##### INPUT DATA #####

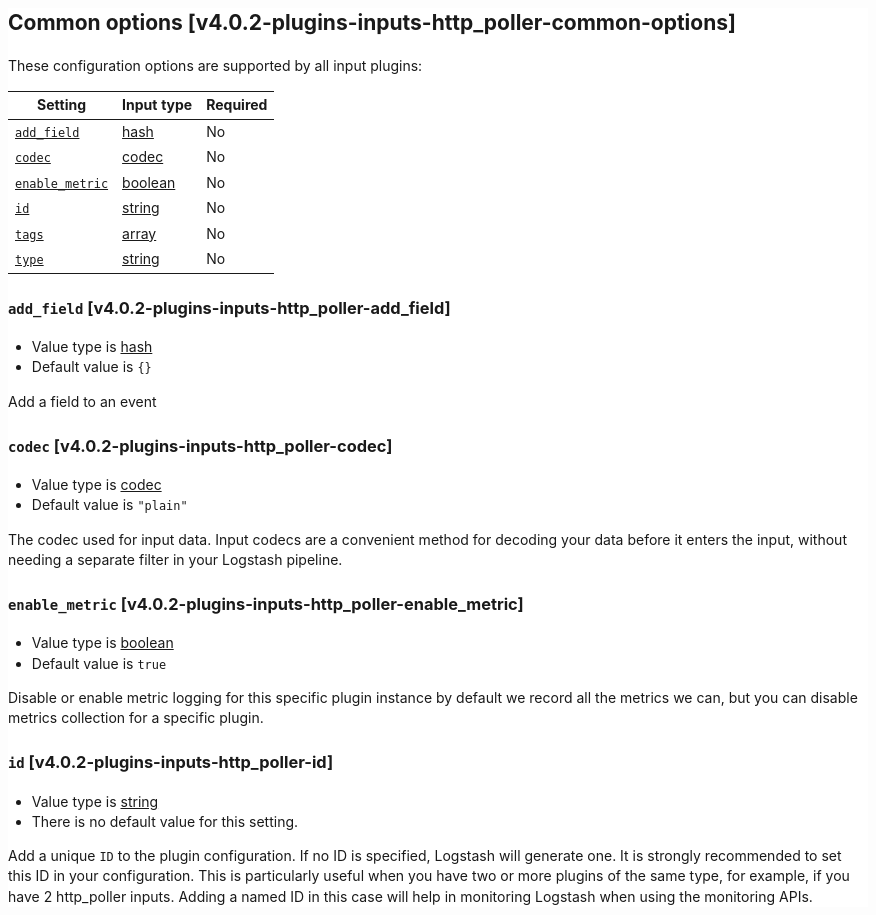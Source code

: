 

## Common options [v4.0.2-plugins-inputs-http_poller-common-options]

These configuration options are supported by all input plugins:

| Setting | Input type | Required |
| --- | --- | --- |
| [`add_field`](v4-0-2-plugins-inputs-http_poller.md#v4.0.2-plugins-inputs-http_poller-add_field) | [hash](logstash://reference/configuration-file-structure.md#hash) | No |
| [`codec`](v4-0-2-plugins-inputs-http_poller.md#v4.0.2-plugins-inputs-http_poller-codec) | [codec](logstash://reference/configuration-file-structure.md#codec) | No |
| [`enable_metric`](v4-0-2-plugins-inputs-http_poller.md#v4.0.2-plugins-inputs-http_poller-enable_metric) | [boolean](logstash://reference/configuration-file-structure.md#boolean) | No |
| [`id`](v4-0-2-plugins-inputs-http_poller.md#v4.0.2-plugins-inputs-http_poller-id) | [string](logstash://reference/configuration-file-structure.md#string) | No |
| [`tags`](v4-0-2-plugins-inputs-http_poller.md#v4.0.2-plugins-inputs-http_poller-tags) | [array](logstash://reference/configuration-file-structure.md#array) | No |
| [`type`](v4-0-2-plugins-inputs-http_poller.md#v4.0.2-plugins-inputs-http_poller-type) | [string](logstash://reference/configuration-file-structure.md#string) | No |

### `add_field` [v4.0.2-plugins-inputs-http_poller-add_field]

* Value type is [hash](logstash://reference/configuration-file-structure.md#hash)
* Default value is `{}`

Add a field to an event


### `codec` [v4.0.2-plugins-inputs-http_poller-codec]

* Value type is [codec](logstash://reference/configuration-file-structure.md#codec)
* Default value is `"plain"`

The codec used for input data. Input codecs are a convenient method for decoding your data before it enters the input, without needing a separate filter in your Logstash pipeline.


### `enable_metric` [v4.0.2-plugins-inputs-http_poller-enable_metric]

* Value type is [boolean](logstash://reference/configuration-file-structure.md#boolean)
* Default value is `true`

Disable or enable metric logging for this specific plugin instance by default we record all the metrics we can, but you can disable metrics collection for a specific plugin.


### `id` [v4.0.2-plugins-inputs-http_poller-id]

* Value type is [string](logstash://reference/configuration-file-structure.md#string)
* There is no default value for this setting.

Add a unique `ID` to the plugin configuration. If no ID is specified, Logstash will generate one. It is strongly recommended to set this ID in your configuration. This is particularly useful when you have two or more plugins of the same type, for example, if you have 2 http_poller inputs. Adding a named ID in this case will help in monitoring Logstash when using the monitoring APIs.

#####
##### INPUT DATA #####

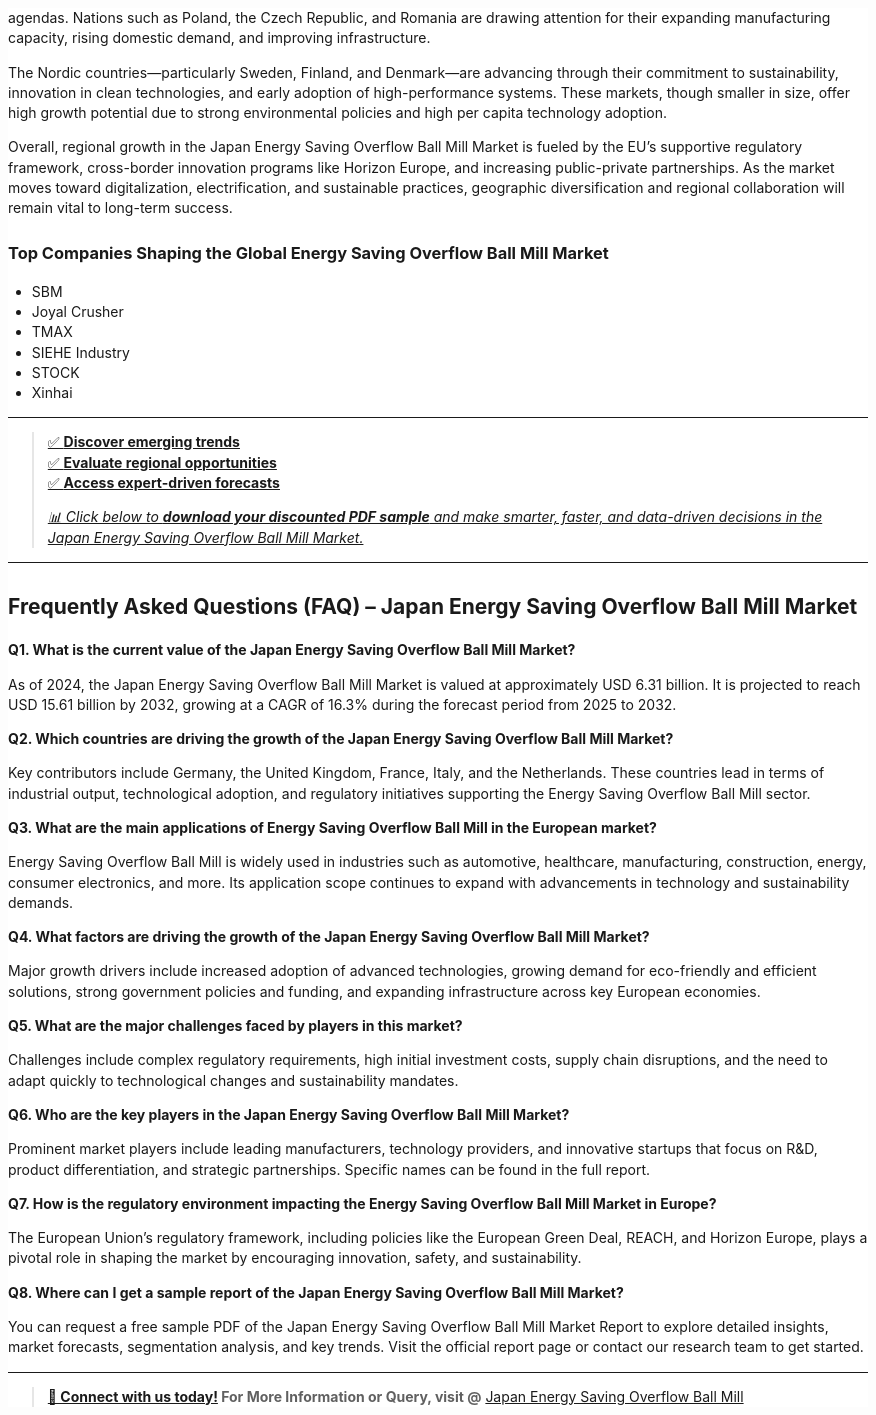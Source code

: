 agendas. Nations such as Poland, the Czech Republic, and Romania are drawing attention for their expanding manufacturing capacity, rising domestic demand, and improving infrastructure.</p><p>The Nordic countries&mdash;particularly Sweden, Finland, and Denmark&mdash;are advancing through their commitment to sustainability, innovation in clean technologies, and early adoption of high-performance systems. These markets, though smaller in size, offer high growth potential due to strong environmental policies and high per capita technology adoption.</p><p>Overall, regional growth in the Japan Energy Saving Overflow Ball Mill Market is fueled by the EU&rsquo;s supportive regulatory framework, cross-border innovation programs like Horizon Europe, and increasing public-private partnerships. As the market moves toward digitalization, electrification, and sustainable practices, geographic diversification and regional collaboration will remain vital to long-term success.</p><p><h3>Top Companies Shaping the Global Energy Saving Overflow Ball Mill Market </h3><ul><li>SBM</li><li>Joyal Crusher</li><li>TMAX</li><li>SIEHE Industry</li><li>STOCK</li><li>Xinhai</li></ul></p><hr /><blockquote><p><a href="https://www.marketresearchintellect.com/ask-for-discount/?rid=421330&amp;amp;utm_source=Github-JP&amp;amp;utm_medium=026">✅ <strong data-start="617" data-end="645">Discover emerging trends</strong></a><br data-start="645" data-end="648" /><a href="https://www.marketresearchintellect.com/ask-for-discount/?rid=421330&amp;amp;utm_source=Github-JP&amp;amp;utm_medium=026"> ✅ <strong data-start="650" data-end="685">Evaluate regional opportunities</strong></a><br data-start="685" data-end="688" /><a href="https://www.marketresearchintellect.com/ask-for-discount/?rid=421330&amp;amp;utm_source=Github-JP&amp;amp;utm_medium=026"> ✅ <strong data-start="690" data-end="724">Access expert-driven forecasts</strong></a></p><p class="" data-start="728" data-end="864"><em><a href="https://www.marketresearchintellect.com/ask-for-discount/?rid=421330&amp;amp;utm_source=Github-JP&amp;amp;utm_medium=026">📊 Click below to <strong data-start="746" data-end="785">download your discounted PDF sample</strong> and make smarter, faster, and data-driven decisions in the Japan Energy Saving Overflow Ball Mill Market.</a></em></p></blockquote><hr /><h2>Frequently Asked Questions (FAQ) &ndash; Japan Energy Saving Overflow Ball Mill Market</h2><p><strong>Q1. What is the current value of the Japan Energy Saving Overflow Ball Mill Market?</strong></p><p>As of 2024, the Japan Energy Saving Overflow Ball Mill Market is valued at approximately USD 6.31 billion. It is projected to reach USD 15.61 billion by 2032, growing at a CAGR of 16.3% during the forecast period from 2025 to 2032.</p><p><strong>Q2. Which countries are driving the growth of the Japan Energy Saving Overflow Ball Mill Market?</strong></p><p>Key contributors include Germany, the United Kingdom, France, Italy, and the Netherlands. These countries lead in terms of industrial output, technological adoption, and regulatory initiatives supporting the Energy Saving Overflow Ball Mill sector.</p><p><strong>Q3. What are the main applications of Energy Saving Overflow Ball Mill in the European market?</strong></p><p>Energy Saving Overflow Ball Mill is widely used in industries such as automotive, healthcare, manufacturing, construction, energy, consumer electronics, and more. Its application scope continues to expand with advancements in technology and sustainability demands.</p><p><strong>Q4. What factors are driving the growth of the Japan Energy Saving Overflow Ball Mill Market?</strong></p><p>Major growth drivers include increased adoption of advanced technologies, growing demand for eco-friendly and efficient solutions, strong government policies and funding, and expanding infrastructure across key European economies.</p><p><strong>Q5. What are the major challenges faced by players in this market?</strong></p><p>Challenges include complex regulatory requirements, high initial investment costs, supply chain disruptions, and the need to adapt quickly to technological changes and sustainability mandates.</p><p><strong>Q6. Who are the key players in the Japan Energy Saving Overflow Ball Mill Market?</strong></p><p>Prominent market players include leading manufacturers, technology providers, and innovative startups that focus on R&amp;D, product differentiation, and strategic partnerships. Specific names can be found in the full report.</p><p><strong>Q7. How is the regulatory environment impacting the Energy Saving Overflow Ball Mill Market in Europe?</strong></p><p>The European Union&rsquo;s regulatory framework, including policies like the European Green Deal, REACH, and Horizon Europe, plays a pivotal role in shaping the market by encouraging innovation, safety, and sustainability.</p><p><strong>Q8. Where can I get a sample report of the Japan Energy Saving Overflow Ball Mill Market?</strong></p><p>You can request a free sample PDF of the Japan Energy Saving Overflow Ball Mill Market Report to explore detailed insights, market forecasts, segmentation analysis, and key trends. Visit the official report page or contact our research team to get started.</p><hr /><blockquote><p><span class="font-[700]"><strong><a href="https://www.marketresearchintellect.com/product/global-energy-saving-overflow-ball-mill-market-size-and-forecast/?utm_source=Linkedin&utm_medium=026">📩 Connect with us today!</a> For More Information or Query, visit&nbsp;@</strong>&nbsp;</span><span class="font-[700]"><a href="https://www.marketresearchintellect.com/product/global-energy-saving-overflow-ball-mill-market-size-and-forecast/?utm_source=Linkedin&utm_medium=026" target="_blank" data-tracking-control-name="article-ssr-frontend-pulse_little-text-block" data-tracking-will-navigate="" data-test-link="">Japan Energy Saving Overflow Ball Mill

#####
##### INPUT DATA #####

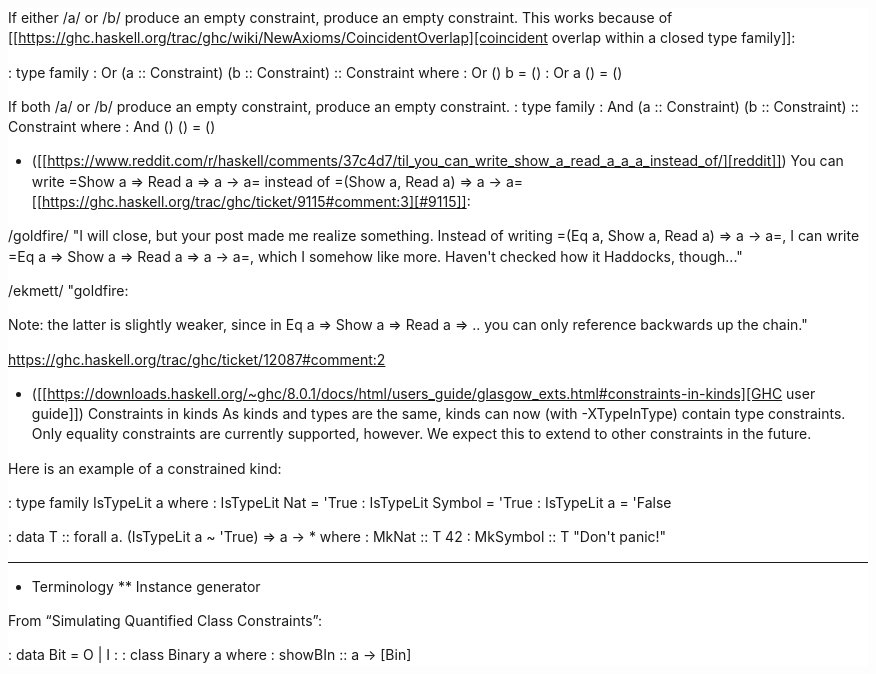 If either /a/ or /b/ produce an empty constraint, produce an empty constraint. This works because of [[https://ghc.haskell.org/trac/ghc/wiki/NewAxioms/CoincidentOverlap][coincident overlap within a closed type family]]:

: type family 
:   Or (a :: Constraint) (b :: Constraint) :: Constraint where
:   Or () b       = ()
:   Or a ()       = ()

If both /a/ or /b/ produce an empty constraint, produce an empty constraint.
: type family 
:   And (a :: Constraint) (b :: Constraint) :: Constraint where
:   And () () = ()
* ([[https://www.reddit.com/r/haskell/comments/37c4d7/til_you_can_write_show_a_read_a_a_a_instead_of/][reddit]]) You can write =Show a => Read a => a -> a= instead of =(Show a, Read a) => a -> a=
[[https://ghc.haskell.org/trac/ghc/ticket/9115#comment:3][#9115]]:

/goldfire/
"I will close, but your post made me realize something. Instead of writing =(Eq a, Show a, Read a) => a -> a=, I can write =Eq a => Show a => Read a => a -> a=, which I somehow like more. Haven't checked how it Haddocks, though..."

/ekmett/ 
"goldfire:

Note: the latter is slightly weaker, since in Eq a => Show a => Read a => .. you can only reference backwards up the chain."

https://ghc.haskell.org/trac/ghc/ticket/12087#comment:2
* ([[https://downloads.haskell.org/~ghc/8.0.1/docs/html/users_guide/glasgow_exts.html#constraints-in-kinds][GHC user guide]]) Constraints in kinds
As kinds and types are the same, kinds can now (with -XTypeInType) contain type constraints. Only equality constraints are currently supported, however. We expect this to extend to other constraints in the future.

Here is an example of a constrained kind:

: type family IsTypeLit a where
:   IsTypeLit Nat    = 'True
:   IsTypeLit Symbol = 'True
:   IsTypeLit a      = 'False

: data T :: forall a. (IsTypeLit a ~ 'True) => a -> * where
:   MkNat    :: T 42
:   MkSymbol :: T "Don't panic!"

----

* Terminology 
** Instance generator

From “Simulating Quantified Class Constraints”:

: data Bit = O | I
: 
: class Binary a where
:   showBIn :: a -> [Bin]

#####

§ **EXERCISE DIRECTIONS**: Lines containing the word "string" must be found in the data above and copied.

§ **EXERCISE OUTPUT**:
| [`id`](v4-0-2-plugins-inputs-http_poller.md#v4.0.2-plugins-inputs-http_poller-id) | [string](logstash://reference/configuration-file-structure.md#string) | No |
| [`type`](v4-0-2-plugins-inputs-http_poller.md#v4.0.2-plugins-inputs-http_poller-type) | [string](logstash://reference/configuration-file-structure.md#string) | No |
* Value type is [string](logstash://reference/configuration-file-structure.md#string)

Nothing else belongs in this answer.